------ INPUT RECORDS ------

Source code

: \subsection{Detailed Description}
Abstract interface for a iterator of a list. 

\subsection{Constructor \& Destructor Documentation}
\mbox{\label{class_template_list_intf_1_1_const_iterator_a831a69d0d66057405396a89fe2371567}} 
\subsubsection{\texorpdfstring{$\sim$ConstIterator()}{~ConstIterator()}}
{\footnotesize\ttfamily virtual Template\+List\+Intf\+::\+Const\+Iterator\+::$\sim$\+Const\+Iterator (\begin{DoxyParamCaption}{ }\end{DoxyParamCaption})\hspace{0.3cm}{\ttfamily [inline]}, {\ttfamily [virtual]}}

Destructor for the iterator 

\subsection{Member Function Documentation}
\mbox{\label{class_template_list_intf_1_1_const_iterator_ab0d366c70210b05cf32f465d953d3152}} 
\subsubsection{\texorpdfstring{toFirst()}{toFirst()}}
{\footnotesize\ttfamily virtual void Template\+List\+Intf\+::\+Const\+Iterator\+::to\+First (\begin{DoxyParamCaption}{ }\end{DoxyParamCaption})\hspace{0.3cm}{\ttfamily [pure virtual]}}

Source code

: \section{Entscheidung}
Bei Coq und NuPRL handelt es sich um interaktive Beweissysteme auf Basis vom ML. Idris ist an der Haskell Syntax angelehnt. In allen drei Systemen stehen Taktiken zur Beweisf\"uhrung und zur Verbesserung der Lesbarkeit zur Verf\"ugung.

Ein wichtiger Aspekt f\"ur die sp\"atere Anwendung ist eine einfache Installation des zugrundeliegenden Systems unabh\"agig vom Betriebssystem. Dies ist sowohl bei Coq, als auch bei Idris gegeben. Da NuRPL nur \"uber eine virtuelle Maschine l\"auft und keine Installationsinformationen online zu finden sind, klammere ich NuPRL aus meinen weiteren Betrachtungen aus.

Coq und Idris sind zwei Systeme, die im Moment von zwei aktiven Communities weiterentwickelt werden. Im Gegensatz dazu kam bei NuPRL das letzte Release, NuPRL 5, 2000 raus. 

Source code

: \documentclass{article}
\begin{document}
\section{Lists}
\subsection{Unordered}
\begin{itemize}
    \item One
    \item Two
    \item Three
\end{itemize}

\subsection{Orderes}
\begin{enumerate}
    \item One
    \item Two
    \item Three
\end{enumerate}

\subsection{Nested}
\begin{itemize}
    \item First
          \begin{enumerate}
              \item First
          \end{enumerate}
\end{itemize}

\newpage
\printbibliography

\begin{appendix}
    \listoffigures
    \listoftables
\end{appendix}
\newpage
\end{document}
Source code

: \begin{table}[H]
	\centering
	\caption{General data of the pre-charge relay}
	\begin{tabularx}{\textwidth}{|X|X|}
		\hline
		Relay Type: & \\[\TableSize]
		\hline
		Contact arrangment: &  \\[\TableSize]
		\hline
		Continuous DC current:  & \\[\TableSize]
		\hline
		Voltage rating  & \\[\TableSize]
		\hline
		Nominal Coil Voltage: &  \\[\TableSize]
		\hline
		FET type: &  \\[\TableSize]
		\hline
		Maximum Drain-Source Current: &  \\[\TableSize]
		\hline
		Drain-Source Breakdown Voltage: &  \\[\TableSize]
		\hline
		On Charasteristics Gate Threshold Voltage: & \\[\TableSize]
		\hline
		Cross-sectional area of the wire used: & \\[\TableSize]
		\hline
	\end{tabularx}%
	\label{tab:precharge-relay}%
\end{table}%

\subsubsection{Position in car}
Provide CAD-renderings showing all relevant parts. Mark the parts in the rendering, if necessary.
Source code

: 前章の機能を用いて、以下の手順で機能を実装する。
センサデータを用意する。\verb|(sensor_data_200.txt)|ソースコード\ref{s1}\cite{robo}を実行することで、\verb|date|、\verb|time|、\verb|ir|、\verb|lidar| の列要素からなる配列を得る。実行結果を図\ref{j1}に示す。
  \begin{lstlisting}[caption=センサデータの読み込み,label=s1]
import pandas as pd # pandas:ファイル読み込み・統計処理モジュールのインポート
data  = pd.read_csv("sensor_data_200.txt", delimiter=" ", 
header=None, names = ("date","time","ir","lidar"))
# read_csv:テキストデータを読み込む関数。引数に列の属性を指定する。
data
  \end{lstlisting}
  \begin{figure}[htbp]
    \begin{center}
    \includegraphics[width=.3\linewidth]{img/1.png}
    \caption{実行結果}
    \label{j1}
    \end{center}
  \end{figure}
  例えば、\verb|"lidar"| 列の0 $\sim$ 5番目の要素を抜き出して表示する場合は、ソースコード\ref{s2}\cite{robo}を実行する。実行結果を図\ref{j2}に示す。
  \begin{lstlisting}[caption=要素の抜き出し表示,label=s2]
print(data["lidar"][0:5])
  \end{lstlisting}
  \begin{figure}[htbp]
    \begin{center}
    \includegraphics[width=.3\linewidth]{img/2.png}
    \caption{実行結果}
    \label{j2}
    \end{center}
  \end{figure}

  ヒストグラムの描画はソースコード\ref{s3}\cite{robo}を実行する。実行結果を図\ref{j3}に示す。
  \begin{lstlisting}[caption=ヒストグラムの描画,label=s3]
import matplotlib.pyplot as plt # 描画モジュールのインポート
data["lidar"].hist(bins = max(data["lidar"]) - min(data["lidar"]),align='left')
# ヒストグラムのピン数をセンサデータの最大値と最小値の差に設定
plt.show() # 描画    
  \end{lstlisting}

------

→ DESCRIPTION OF THE TASK
Give back the data above exactly as it appears.

→ THE COMPLETED TASK
Source code

: \subsection{Detailed Description}
Abstract interface for a iterator of a list. 

\subsection{Constructor \& Destructor Documentation}
\mbox{\label{class_template_list_intf_1_1_const_iterator_a831a69d0d66057405396a89fe2371567}} 
\subsubsection{\texorpdfstring{$\sim$ConstIterator()}{~ConstIterator()}}
{\footnotesize\ttfamily virtual Template\+List\+Intf\+::\+Const\+Iterator\+::$\sim$\+Const\+Iterator (\begin{DoxyParamCaption}{ }\end{DoxyParamCaption})\hspace{0.3cm}{\ttfamily [inline]}, {\ttfamily [virtual]}}

Destructor for the iterator 

\subsection{Member Function Documentation}
\mbox{\label{class_template_list_intf_1_1_const_iterator_ab0d366c70210b05cf32f465d953d3152}} 
\subsubsection{\texorpdfstring{toFirst()}{toFirst()}}
{\footnotesize\ttfamily virtual void Template\+List\+Intf\+::\+Const\+Iterator\+::to\+First (\begin{DoxyParamCaption}{ }\end{DoxyParamCaption})\hspace{0.3cm}{\ttfamily [pure virtual]}}

Source code

: \section{Entscheidung}
Bei Coq und NuPRL handelt es sich um interaktive Beweissysteme auf Basis vom ML. Idris ist an der Haskell Syntax angelehnt. In allen drei Systemen stehen Taktiken zur Beweisf\"uhrung und zur Verbesserung der Lesbarkeit zur Verf\"ugung.

Ein wichtiger Aspekt f\"ur die sp\"atere Anwendung ist eine einfache Installation des zugrundeliegenden Systems unabh\"agig vom Betriebssystem. Dies ist sowohl bei Coq, als auch bei Idris gegeben. Da NuRPL nur \"uber eine virtuelle Maschine l\"auft und keine Installationsinformationen online zu finden sind, klammere ich NuPRL aus meinen weiteren Betrachtungen aus.

Coq und Idris sind zwei Systeme, die im Moment von zwei aktiven Communities weiterentwickelt werden. Im Gegensatz dazu kam bei NuPRL das letzte Release, NuPRL 5, 2000 raus. 

Source code

: \documentclass{article}
\begin{document}
\section{Lists}
\subsection{Unordered}
\begin{itemize}
    \item One
    \item Two
    \item Three
\end{itemize}

\subsection{Orderes}
\begin{enumerate}
    \item One
    \item Two
    \item Three
\end{enumerate}

\subsection{Nested}
\begin{itemize}
    \item First
          \begin{enumerate}
              \item First
          \end{enumerate}
\end{itemize}

\newpage
\printbibliography

\begin{appendix}
    \listoffigures
    \listoftables
\end{appendix}
\newpage
\end{document}
Source code

: \begin{table}[H]
	\centering
	\caption{General data of the pre-charge relay}
	\begin{tabularx}{\textwidth}{|X|X|}
		\hline
		Relay Type: & \\[\TableSize]
		\hline
		Contact arrangment: &  \\[\TableSize]
		\hline
		Continuous DC current:  & \\[\TableSize]
		\hline
		Voltage rating  & \\[\TableSize]
		\hline
		Nominal Coil Voltage: &  \\[\TableSize]
		\hline
		FET type: &  \\[\TableSize]
		\hline
		Maximum Drain-Source Current: &  \\[\TableSize]
		\hline
		Drain-Source Breakdown Voltage: &  \\[\TableSize]
		\hline
		On Charasteristics Gate Threshold Voltage: & \\[\TableSize]
		\hline
		Cross-sectional area of the wire used: & \\[\TableSize]
		\hline
	\end{tabularx}%
	\label{tab:precharge-relay}%
\end{table}%

\subsubsection{Position in car}
Provide CAD-renderings showing all relevant parts. Mark the parts in the rendering, if necessary.
Source code

: 前章の機能を用いて、以下の手順で機能を実装する。
センサデータを用意する。\verb|(sensor_data_200.txt)|ソースコード\ref{s1}\cite{robo}を実行することで、\verb|date|、\verb|time|、\verb|ir|、\verb|lidar| の列要素からなる配列を得る。実行結果を図\ref{j1}に示す。
  \begin{lstlisting}[caption=センサデータの読み込み,label=s1]
import pandas as pd # pandas:ファイル読み込み・統計処理モジュールのインポート
data  = pd.read_csv("sensor_data_200.txt", delimiter=" ", 
header=None, names = ("date","time","ir","lidar"))
# read_csv:テキストデータを読み込む関数。引数に列の属性を指定する。
data
  \end{lstlisting}
  \begin{figure}[htbp]
    \begin{center}
    \includegraphics[width=.3\linewidth]{img/1.png}
    \caption{実行結果}
    \label{j1}
    \end{center}
  \end{figure}
  例えば、\verb|"lidar"| 列の0 $\sim$ 5番目の要素を抜き出して表示する場合は、ソースコード\ref{s2}\cite{robo}を実行する。実行結果を図\ref{j2}に示す。
  \begin{lstlisting}[caption=要素の抜き出し表示,label=s2]
print(data["lidar"][0:5])
  \end{lstlisting}
  \begin{figure}[htbp]
    \begin{center}
    \includegraphics[width=.3\linewidth]{img/2.png}
    \caption{実行結果}
    \label{j2}
    \end{center}
  \end{figure}

  ヒストグラムの描画はソースコード\ref{s3}\cite{robo}を実行する。実行結果を図\ref{j3}に示す。
  \begin{lstlisting}[caption=ヒストグラムの描画,label=s3]
import matplotlib.pyplot as plt # 描画モジュールのインポート
data["lidar"].hist(bins = max(data["lidar"]) - min(data["lidar"]),align='left')
# ヒストグラムのピン数をセンサデータの最大値と最小値の差に設定
plt.show() # 描画    
  \end{lstlisting}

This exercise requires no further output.